This year marks the 15th anniversary of the Digital Millennium Copyright Act (DMCA), a 1998 law intended to encourage new forms of online expression while also giving content owners a way to protect their work.
So far, the system has more or less worked: the online world is bursting with creative compositions while copyright owners have an easy way to take down unauthorized copies of the Hunger Games.
Lately, though, DMCA’s great balancing act is under strain with an outburst of grumbling from all sides. Rights owners, for instance, grouse that infringers upload new files faster than they can issue notices to take them down.

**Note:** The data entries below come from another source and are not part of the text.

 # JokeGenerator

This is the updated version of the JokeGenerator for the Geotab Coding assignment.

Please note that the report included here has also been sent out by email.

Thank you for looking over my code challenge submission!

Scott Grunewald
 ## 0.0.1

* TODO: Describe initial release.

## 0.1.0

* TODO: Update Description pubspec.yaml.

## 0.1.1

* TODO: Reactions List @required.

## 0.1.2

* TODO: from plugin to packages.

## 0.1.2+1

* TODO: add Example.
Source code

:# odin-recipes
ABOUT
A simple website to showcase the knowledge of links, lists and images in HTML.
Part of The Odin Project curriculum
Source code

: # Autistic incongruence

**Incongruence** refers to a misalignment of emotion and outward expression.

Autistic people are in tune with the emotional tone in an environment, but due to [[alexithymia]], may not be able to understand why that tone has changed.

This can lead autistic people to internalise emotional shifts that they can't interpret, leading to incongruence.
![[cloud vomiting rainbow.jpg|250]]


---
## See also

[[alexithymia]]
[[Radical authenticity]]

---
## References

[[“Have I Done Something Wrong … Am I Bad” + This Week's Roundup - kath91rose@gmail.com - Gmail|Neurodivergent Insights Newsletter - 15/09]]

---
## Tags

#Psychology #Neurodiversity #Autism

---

As copyright scholar Bruce Boyden notes in a new policy paper, the legal system was designed at a time when online transmission rates were relatively slow, meaning that rights owners had a chance to prevent uploaded works from reaching a large audience. But now:
A tool that was originally designed as an emergency stopgap measure, to be used in isolated instances, is now expected to manage infringement on a persistent, ubiquitous, and gargantuan scale.
Boyden also points to figures in which the MPAA claims that, in a 6 month period, it sent 11 million takedowns to search engines and another 13 million to sites directly:
These numbers only reflect takedown requests by major copyright owners, and exclude pornography, so the overall number is likely much higher. The process is exasperating for rights owners and exhausting for Google and other companies that, under the terms of the DMCA, must take down the files.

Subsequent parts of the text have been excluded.